An Alternative Idea to Hand Operated Flags for Race Committees

Patrick O'Donnell
Patrick O’Donnell

Patrick O’Donnell has an idea worth discussing! As the Club Race Officer at St. Croix Sailing Club in Hudson, Wisconsin, Patrick proposes an automated system of lights that would serve as an alternate to flags and eliminate the potential for human error in the visual signals.

He recently reached out to US Sailing to discuss this idea. What do you think? 

A Q&A with Patrick O’Donnell 

What kind of starting system do you envision?

I suggest an alternative solution to the start sequence flags used by Race Committees. I recommend using a set of lights controlled from our automated start timer (horn honker). The standard RRS 26 start sequence uses two time-sensitive flags: Warning and Preparatory. The rule tells us that “Times shall be taken from the visual signals…” rather than the sounds. My proposal could serve as an alternate to those flags with super-bright LED lights, which are at least as easy to see and can be automated.

How would your system improve the race starting system?

RC volunteers are often family members of sailors, club members putting in their volunteer time, or newcomers who are curious about sailboat racing. It’s not easy getting the timing of flags exactly right, and sometimes the flags are raised a second or more early or late. Yes, we can postpone and restart the sequence, but that throws off the entire class (and those to follow) and wastes time. This idea reduces the possibilities of errors and frees up a crew member to focus on other things, such as timing, recording or spotting the line.

Is anyone else using a lights system or something similar?  

Riverton Yacht Club in New Jersey has used lights mounted to their clubhouse for many years now with great success. Their implementation is unbelievably creative, and while it may not be suitable to most clubs, they proved the concept quite nicely.

America’s Cup boats have used lights mounted near the helmsman to signal starts and penalties. That system would be expensive to implement and overly complex for most club’s needs, but again proves the concept. If any other clubs use lights to signal start sequences, I’d love to talk about what works for them.

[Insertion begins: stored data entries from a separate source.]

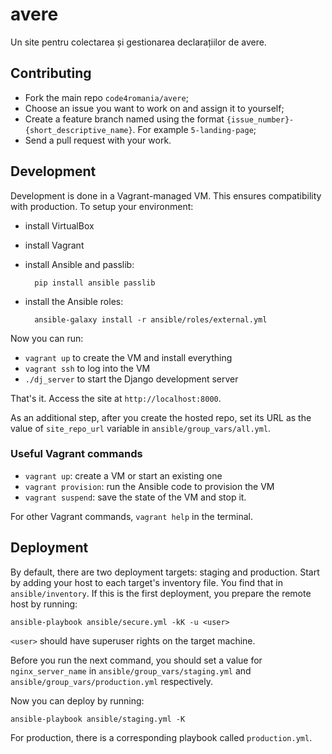 # avere
Un site pentru colectarea și gestionarea declarațiilor de avere.


## Contributing
- Fork the main repo `code4romania/avere`;
- Choose an issue you want to work on and assign it to yourself;
- Create a feature branch named using the format
`{issue_number}-{short_descriptive_name}`. For example `5-landing-page`;
- Send a pull request with your work.


## Development
Development is done in a Vagrant-managed VM. This ensures compatibility with
production. To setup your environment:
- install VirtualBox
- install Vagrant
- install Ansible and passlib:

        pip install ansible passlib

- install the Ansible roles:

        ansible-galaxy install -r ansible/roles/external.yml

Now you can run:
- `vagrant up` to create the VM and install everything
- `vagrant ssh` to log into the VM
- `./dj_server` to start the Django development server

That's it. Access the site at `http://localhost:8000`.

As an additional step, after you create the hosted repo, set its URL as the
value of `site_repo_url` variable in `ansible/group_vars/all.yml`.

### Useful Vagrant commands
- `vagrant up`: create a VM or start an existing one
- `vagrant provision`: run the Ansible code to provision the VM
- `vagrant suspend`: save the state of the VM and stop it.

For other Vagrant commands, `vagrant help` in the terminal.

## Deployment
By default, there are two deployment targets: staging and production. Start
by adding your host to each target's inventory file. You find that in
`ansible/inventory`. If this is the first deployment, you prepare the remote
host by running:

    ansible-playbook ansible/secure.yml -kK -u <user>

`<user>` should have superuser rights on the target machine.

Before you run the next command, you should set a value for
`nginx_server_name` in `ansible/group_vars/staging.yml` and
`ansible/group_vars/production.yml` respectively.

Now you can deploy by running:

    ansible-playbook ansible/staging.yml -K

For production, there is a corresponding playbook called `production.yml`.
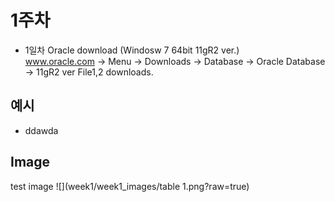 # 1주차 
- 1일차 
Oracle download (Windosw 7 64bit 11gR2 ver.)\
www.oracle.com -> Menu -> Downloads -> Database -> Oracle Database -> 11gR2 ver File1,2 downloads.


## 예시	
- ddawda

## Image
test image
![](week1/week1_images/table 1.png?raw=true)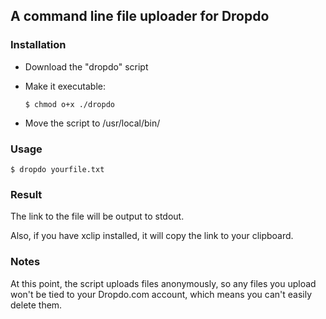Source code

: ## A command line file uploader for Dropdo

### Installation

- Download the "dropdo" script
- Make it executable:

    `$ chmod o+x ./dropdo`
- Move the script to /usr/local/bin/

### Usage

    $ dropdo yourfile.txt

### Result

The link to the file will be output to stdout.

Also, if you have xclip installed, it will copy the link to your clipboard.

### Notes

At this point, the script uploads files anonymously, so any files you upload won't be tied to your Dropdo.com account, which means you can't easily delete them.

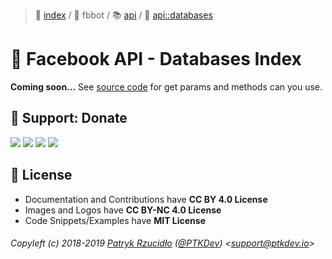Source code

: > 📌 [index](../../../README.md) / 👮 fbbot / 📚 [api](../README.md) / 📒 [api::databases](README.md)

# 📎 Facebook API - Databases Index
**Coming soon...** See [source code](https://github.com/social-manager-tools/socialmanagertools-fbbot/blob/nightly/modules/api/databases.js) for get params and methods can you use.

## 🎁 Support: Donate
[![](https://img.shields.io/badge/donate-paypal-005EA6.svg)](http://paypal.ptkdev.io) [![](https://img.shields.io/badge/donate-patreon-F87668.svg)](http://patreon.ptkdev.io) [![](https://img.shields.io/badge/donate-opencollective-5DA4F9.svg)](http://opencollective.ptkdev.io) [![](https://img.shields.io/badge/buy%20me-coffee-4B788C.svg)](http://coffee.ptkdev.io)

## 💫 License
* Documentation and Contributions have **CC BY 4.0 License**
* Images and Logos have **CC BY-NC 4.0 License**
* Code Snippets/Examples have **MIT License**

###### Copyleft (c) 2018-2019 [Patryk Rzucidło](https://ptk.dev) ([@PTKDev](https://twitter.com/ptkdev)) <[support@ptkdev.io](mailto:support@ptkdev.io)>
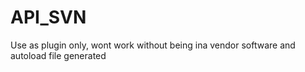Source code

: # API_SVN

Use as plugin only, wont work without being ina  vendor software and autoload file generated
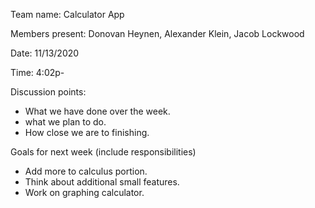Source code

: Team name: Calculator App

Members present: Donovan Heynen, Alexander Klein, Jacob Lockwood

Date: 11/13/2020

Time: 4:02p-

Discussion points: 

* What we have done over the week.
* what we plan to do.
* How close we are to finishing.

Goals for next week (include responsibilities)

* Add more to calculus portion.
* Think about additional small features.
* Work on graphing calculator.
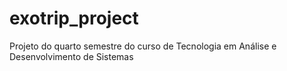 # exotrip_project
Projeto do quarto semestre do curso de Tecnologia em Análise e Desenvolvimento de Sistemas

Would this be economical to implement?  

Cost is an important factor, since most race committees operate on shoestring budgets. LED technology has come a long way in the past 10 years. Fix an array of LEDs on a pole so they can be seen from every direction and wire them to the boat’s battery, and you already have an easier, more accurate, and possibly cheaper system than raising expensive flags. Obviously, the concept is a little more complex than that, but that’s the general idea. Integrating the lights into a start timer makes the whole operation even more efficient.

How did you get the idea for this system?

Our membership has declined somewhat over the years and finding crew for sailboats, let alone our Race Committee, has become more challenging each year. Seven years ago, I created my first automatic start timer to automate our horns. Since then, I’ve struggled with the engineering necessary to create automated flag tip-ups. Pistons, springs and motors all hold promise, but this device would need to work in blinding rain, freezing temperatures, 30 mph winds – and be almost 100% reliable.

This fall, while winterizing our committee boat, I noticed an LED stoplight down the road and the ideas started snowballing from there.

Starting races with flags is steeped in tradition – how do you think this change would be received? 

This could be a revolutionary advancement in competitive sailing. Sailors these days are amazingly skilled and adept with their boats. They can cross the line within a fraction of a second of the start signal. Our race committees ought to be equally accurate. Don’t mistake me – I love flags and the tradition they bring to our sport. I simply suggest that they be removed from time-critical situations in favor of faster (ideally automated) mechanisms.

What issues still need to be resolved? 

There are a few outstanding issues we need to resolve to make this a workable sequence for sailing clubs throughout the United States.

  • How do we specify classes? For individual or non-rolling sequences, the class pennant could be raised throughout the sequence and independent of the timing – stated in the SI’s as such, there should be no issue. Rolling sequences complicates matters in several ways.
  • Ditto for penalty flags (P, I, Z, U, Black) – the Prep signal would become a light bulb.
  • Legal concerns – many light colors are reserved for anchoring, vessel configuration, law enforcement, and other uses. That limits the number of colors we could use. This system should work during daytime or nighttime in all navigable waters of the U.S. This may be a non-issue as the race committee is usually surrounded by sailboats when these signals are displayed, but we should come up with a proper protocol for our new lights.

About Patrick O’Donnell

Patrick grew up running the Race Committee boat with his dad in the 80’s for the St. Croix Sailing Club just outside of St. Paul, Minnesota. They were first certified as Club Race Officers in 1995. He took over full-time PRO duties 11 years ago and says he hasn’t missed a race since.